I just decided to sit there and stare.  And then I thought,..  I should totally blog.  

But about what!?!?

And then a black Lexus filled the parking space in front of me.  

It was a lady.  Who was probably in her early 70's, I'd say.   She was wearing FAR too much eyeliner, and I'm pretty sure she just used her eye line for her lip liner, because that was ALSO very dark and thick, with no other lip color.  I thought, how strange.  Does she really look in the mirror after she is done applying her make-up and say,.. "Dang, I look hot"  (cause that's what I do,... and then I make Bailey re-affirm my hotness by asking her how I look, and she replies,.. "Dat's hot mom".  She comes by it naturally, I didn't teach it to her.  

*(if you would like to feel good about your self teach your 2 year old to compliment you in non traditional phrases,.. it's AWESOME)*

ANYWAY,... I already thought she was odd,.. and then it got better.

Her cat crawled into her lap.  It was one of these cats.


(Which I find revolting in and of it's self.  When I think of animal lovers I picture them loving the soft, cuddly animal that wants to snuggle,.. not something skinny, bone-y and hairless!!)

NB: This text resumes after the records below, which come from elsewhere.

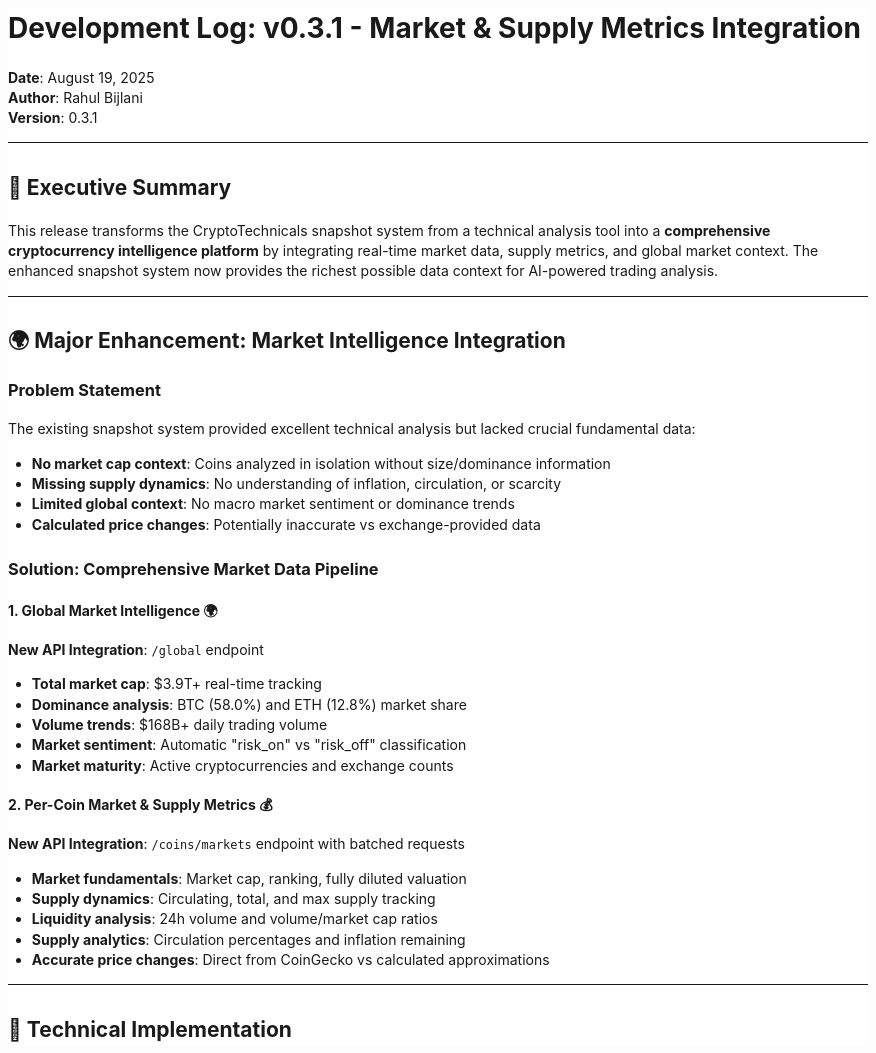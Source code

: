 # Development Log: v0.3.1 - Market & Supply Metrics Integration

**Date**: August 19, 2025  
**Author**: Rahul Bijlani  
**Version**: 0.3.1  

---

## 🎯 **Executive Summary**

This release transforms the CryptoTechnicals snapshot system from a technical analysis tool into a **comprehensive cryptocurrency intelligence platform** by integrating real-time market data, supply metrics, and global market context. The enhanced snapshot system now provides the richest possible data context for AI-powered trading analysis.

---

## 🌍 **Major Enhancement: Market Intelligence Integration**

### **Problem Statement**
The existing snapshot system provided excellent technical analysis but lacked crucial fundamental data:
- **No market cap context**: Coins analyzed in isolation without size/dominance information
- **Missing supply dynamics**: No understanding of inflation, circulation, or scarcity
- **Limited global context**: No macro market sentiment or dominance trends
- **Calculated price changes**: Potentially inaccurate vs exchange-provided data

### **Solution: Comprehensive Market Data Pipeline**

#### **1. Global Market Intelligence** 🌍
**New API Integration**: `/global` endpoint
- **Total market cap**: $3.9T+ real-time tracking
- **Dominance analysis**: BTC (58.0%) and ETH (12.8%) market share
- **Volume trends**: $168B+ daily trading volume
- **Market sentiment**: Automatic "risk_on" vs "risk_off" classification
- **Market maturity**: Active cryptocurrencies and exchange counts

#### **2. Per-Coin Market & Supply Metrics** 💰
**New API Integration**: `/coins/markets` endpoint with batched requests
- **Market fundamentals**: Market cap, ranking, fully diluted valuation
- **Supply dynamics**: Circulating, total, and max supply tracking
- **Liquidity analysis**: 24h volume and volume/market cap ratios
- **Supply analytics**: Circulation percentages and inflation remaining
- **Accurate price changes**: Direct from CoinGecko vs calculated approximations

---

## 🔧 **Technical Implementation**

BUT THEN,..... before this lady could depart from her beloved cat,.. they first needed to embrace in a saliva exchanging, tongues meeting, face licking, passionate kiss.  

I'M SERIOUS,.. she was TOTALLY making out with her cat/thing.  

BARF.

SICK.  

NASTY.

But now I understand her make-up a little better,.. her cat was the one telling her she looked good,.....

Sunday, June 13, 2010

My Planter

Dear Jerk Face that stole my brand new planter from the front of my house while I was gone this weekend,........  

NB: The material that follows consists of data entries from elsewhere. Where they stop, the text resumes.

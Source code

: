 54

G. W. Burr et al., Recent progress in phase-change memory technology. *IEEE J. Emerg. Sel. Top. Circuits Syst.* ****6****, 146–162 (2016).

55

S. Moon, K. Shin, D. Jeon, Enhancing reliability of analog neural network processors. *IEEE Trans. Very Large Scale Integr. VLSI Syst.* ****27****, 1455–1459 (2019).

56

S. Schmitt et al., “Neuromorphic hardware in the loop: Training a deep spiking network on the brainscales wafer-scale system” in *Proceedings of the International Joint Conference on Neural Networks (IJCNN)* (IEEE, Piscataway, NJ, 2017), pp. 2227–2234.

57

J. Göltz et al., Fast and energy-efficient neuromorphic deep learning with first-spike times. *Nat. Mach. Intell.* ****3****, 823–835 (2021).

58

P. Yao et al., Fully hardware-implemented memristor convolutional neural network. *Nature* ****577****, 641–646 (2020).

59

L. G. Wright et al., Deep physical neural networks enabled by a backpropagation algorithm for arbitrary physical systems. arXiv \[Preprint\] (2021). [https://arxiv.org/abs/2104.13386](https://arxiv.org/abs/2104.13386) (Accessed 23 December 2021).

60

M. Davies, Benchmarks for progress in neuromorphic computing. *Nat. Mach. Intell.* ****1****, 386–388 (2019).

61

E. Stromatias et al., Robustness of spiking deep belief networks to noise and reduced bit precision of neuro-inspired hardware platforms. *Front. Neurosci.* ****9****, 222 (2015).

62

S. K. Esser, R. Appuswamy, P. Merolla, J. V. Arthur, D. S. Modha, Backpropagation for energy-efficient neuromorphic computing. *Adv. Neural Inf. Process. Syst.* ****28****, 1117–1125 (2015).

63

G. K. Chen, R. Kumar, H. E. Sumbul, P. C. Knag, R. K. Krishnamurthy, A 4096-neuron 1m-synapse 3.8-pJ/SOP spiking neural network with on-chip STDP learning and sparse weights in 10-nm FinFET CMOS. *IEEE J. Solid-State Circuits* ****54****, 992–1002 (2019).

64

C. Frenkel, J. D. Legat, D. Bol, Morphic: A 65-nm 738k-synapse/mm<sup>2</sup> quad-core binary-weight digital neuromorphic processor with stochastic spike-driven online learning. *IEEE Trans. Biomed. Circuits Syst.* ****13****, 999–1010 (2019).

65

I will hunt you down,...........


and cut you.


And then I will call your mother and tell her about how big of a disappointment you are to society.


And then I will take you to a tattoo parlor, and instead of letting you pick out your own tat,.. I will have 

THEIF

written on your forehead,.. misspelled, and in beautiful calligraphy,.. just to throw people off.

You weiner.

Love, The Owner of beloved Planter.


Wednesday, June 9, 2010

Memorial Day & A Wedding

Memorial Day was fun,.. We love spending time with Peter's Family at Spring Haven.  It's always a blast when everyone gets together.  Catch Phrase at midnight is bound to produce side-splitting, pant wetting(NOT ME THIS TIME!!!!) laughter, espically when people are talking/singing jibberish and trying to despratly to give clues to something, NONE of us have ever heard, or just plain skipping the ovbious clues and instead opting for a song.  I am lame and took like 2 pictures.
What a cute Grandpa with his little grand baby!

The next weekend we were able to go to Riley's wedding.  Riley is Peter's cousin,.. and best friend.  Peter's buddies from College(and High School) are really awesome, and happened to marry AWESOME women, and we all really like each other.  I think it's amazing.  So thanks Peter for having awesome friends,.. and thanks awesome friends for waiting for my stamp of approval on your chickas!!!  ;)  

Aren't my in-laws stylin'!?!? 
Yes.  They are as cool as they look.